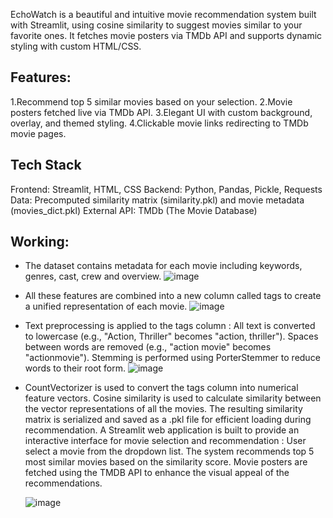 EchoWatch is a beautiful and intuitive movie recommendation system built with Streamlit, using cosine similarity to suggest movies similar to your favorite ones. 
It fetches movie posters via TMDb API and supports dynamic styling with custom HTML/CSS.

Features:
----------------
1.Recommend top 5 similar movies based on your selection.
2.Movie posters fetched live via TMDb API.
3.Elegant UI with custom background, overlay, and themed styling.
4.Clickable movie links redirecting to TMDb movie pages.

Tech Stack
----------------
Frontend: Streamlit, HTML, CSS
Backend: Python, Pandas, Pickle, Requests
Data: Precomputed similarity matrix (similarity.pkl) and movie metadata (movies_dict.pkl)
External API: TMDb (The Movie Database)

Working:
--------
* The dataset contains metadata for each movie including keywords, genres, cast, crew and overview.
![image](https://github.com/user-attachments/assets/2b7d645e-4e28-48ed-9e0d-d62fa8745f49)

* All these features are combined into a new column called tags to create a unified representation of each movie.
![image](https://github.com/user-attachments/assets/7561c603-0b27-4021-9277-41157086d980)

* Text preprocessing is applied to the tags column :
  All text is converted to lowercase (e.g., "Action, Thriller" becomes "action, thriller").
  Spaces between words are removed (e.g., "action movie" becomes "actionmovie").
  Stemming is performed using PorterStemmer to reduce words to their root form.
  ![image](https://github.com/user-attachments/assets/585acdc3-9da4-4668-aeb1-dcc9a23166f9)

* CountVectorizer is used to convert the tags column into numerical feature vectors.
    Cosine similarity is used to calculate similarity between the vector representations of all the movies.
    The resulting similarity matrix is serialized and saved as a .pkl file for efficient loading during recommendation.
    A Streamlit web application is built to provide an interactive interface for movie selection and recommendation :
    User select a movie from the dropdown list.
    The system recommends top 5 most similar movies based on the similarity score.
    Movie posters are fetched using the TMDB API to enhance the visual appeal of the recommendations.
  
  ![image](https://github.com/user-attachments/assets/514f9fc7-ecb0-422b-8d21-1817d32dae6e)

▸ What is expected: What is the number of lines above that hold the word "github"? Answer with that number alone.

▸ Answer space: 4